RECORDED INFORMATION:
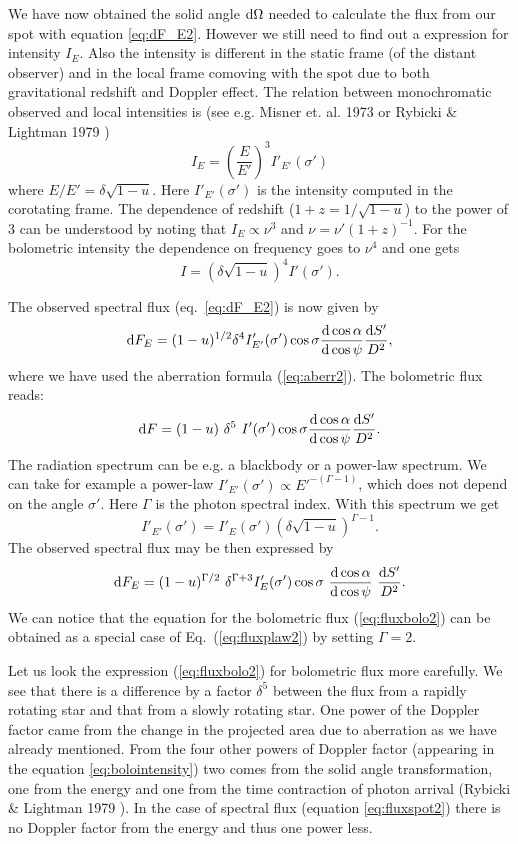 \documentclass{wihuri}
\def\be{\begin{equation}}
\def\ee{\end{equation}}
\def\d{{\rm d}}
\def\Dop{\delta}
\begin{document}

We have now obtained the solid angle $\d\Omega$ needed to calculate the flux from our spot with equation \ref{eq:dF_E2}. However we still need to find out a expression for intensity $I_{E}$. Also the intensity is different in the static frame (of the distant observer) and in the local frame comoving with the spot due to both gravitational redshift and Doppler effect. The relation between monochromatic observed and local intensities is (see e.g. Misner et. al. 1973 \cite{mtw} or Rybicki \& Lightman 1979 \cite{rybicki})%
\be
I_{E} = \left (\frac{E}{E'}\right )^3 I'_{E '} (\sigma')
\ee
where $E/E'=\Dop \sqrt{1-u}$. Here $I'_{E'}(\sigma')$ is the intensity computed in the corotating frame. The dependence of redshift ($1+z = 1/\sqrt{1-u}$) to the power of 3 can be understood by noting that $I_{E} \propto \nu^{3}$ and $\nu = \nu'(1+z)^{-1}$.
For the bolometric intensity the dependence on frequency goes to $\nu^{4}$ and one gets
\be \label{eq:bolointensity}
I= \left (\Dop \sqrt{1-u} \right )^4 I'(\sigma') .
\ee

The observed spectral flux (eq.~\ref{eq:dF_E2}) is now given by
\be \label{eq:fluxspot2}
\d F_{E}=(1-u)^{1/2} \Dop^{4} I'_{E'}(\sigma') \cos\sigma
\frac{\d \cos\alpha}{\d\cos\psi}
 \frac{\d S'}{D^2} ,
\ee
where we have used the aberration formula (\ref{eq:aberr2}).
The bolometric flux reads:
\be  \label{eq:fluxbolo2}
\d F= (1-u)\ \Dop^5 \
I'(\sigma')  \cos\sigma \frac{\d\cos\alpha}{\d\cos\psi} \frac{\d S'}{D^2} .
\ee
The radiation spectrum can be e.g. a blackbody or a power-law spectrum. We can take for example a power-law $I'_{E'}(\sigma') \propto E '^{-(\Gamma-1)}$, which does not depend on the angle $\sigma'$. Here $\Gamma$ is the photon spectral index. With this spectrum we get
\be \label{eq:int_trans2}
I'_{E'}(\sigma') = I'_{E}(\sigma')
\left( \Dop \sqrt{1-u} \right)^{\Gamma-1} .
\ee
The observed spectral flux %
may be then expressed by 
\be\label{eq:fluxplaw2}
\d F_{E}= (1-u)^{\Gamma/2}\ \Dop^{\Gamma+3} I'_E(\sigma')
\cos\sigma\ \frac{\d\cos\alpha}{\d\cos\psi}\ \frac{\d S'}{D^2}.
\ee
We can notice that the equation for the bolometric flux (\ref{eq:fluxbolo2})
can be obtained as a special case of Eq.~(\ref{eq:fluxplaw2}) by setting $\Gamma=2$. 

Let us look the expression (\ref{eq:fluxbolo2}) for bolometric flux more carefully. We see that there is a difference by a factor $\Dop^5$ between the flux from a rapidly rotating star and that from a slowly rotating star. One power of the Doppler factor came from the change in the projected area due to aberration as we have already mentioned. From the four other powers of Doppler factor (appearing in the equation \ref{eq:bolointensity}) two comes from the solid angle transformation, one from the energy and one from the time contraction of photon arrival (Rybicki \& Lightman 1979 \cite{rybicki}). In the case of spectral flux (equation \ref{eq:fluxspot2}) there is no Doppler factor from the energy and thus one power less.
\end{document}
--
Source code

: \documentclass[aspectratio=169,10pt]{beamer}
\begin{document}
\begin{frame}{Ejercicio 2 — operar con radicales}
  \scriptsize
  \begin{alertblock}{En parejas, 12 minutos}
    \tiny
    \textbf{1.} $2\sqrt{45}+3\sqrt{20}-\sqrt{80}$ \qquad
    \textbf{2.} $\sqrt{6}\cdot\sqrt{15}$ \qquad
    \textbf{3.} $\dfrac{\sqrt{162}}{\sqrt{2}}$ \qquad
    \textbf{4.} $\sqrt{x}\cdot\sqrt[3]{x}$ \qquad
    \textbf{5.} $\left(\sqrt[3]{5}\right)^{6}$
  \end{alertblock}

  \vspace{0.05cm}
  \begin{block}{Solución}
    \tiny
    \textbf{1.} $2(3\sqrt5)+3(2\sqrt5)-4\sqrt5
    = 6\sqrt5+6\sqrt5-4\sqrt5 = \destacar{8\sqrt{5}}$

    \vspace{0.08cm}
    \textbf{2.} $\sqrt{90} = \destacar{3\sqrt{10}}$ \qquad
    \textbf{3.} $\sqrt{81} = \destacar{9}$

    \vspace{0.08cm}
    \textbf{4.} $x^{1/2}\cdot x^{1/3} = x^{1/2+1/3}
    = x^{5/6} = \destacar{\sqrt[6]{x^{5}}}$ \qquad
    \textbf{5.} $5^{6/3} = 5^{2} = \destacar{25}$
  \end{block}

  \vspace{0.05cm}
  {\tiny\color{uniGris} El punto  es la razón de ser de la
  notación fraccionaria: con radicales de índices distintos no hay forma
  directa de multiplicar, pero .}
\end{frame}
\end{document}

TASK: Looking at the records above, return exactly the lines from the line with "The observed spectral flux %" to the line with "can be obtained", both ends included.

TASK OUTPUT:
The observed spectral flux %
may be then expressed by 
\be\label{eq:fluxplaw2}
\d F_{E}= (1-u)^{\Gamma/2}\ \Dop^{\Gamma+3} I'_E(\sigma')
\cos\sigma\ \frac{\d\cos\alpha}{\d\cos\psi}\ \frac{\d S'}{D^2}.
\ee
We can notice that the equation for the bolometric flux (\ref{eq:fluxbolo2})
can be obtained as a special case of Eq.~(\ref{eq:fluxplaw2}) by setting $\Gamma=2$. 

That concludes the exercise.